**Exercise prompt:**
Find the line holding "还基于合并地图和估计的重力矢" in the entries below. Give it again exactly, along with every line after it up to and including the line holding "在模拟和现实环境中进行了大量的实验，以评估所提出方法的可行性和有效性。".

[[ Records for the task open ]]

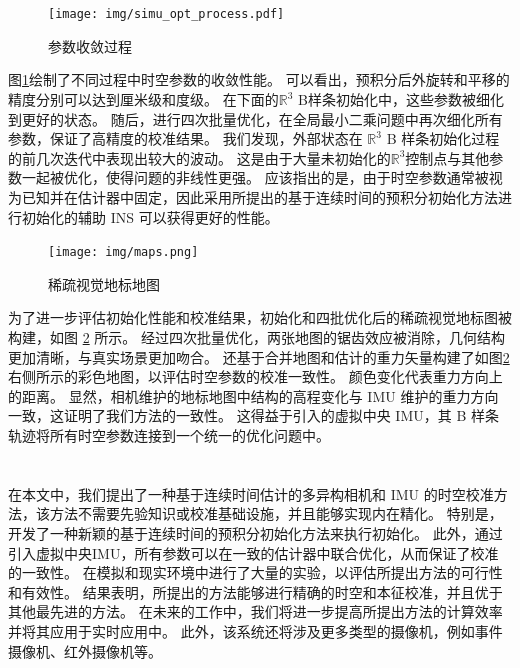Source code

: \documentclass[12pt, twocolumn]{article}
\newcommand\normf{\fangsong}
\begin{document}
	\section{\normf{实验验证}}
		\begin{figure}[h]
			\centering
			\texttt{[image: img/simu\_opt\_process.pdf]}
			\caption{\normf 参数收敛过程}
			\label{fig:参数收敛过程}
		\end{figure}
	图\ref{fig:参数收敛过程}绘制了不同过程中时空参数的收敛性能。
	可以看出，预积分后外旋转和平移的精度分别可以达到厘米级和度级。
	在下面的$\mathbb{R}^3$ B样条初始化中，这些参数被细化到更好的状态。
	随后，进行四次批量优化，在全局最小二乘问题中再次细化所有参数，保证了高精度的校准结果。
	我们发现，外部状态在 $\mathbb{R}^3$ B 样条初始化过程的前几次迭代中表现出较大的波动。
	这是由于大量未初始化的$\mathbb{R}^3$控制点与其他参数一起被优化，使得问题的非线性更强。
	应该指出的是，由于时空参数通常被视为已知并在估计器中固定，因此采用所提出的基于连续时间的预积分初始化方法进行初始化的辅助 INS 可以获得更好的性能。
	
	\begin{figure}[h]
		\centering
		\texttt{[image: img/maps.png]}
		\caption{\normf 稀疏视觉地标地图}
		\label{fig:稀疏视觉地标地图}
	\end{figure}
	
	为了进一步评估初始化性能和校准结果，初始化和四批优化后的稀疏视觉地标图被构建，如图 \ref{fig:稀疏视觉地标地图} 所示。
	经过四次批量优化，两张地图的锯齿效应被消除，几何结构更加清晰，与真实场景更加吻合。
	还基于合并地图和估计的重力矢量构建了如图\ref{fig:稀疏视觉地标地图}右侧所示的彩色地图，以评估时空参数的校准一致性。
	颜色变化代表重力方向上的距离。
	显然，相机维护的地标地图中结构的高程变化与 IMU 维护的重力方向一致，这证明了我们方法的一致性。
	这得益于引入的虚拟中央 IMU，其 B 样条轨迹将所有时空参数连接到一个统一的优化问题中。

	\section{\normf{结论与展望}}
	在本文中，我们提出了一种基于连续时间估计的多异构相机和 IMU 的时空校准方法，该方法不需要先验知识或校准基础设施，并且能够实现内在精化。
	特别是，开发了一种新颖的基于连续时间的预积分初始化方法来执行初始化。
	此外，通过引入虚拟中央IMU，所有参数可以在一致的估计器中联合优化，从而保证了校准的一致性。
	在模拟和现实环境中进行了大量的实验，以评估所提出方法的可行性和有效性。
	结果表明，所提出的方法能够进行精确的时空和本征校准，并且优于其他最先进的方法。
	在未来的工作中，我们将进一步提高所提出方法的计算效率并将其应用于实时应用中。
	此外，该系统还将涉及更多类型的摄像机，例如事件摄像机、红外摄像机等。
	
\end{document}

[[ Records for the task closed ]]

**Response for this exercise:**
	还基于合并地图和估计的重力矢量构建了如图\ref{fig:稀疏视觉地标地图}右侧所示的彩色地图，以评估时空参数的校准一致性。
	颜色变化代表重力方向上的距离。
	显然，相机维护的地标地图中结构的高程变化与 IMU 维护的重力方向一致，这证明了我们方法的一致性。
	这得益于引入的虚拟中央 IMU，其 B 样条轨迹将所有时空参数连接到一个统一的优化问题中。

	\section{\normf{结论与展望}}
	在本文中，我们提出了一种基于连续时间估计的多异构相机和 IMU 的时空校准方法，该方法不需要先验知识或校准基础设施，并且能够实现内在精化。
	特别是，开发了一种新颖的基于连续时间的预积分初始化方法来执行初始化。
	此外，通过引入虚拟中央IMU，所有参数可以在一致的估计器中联合优化，从而保证了校准的一致性。
	在模拟和现实环境中进行了大量的实验，以评估所提出方法的可行性和有效性。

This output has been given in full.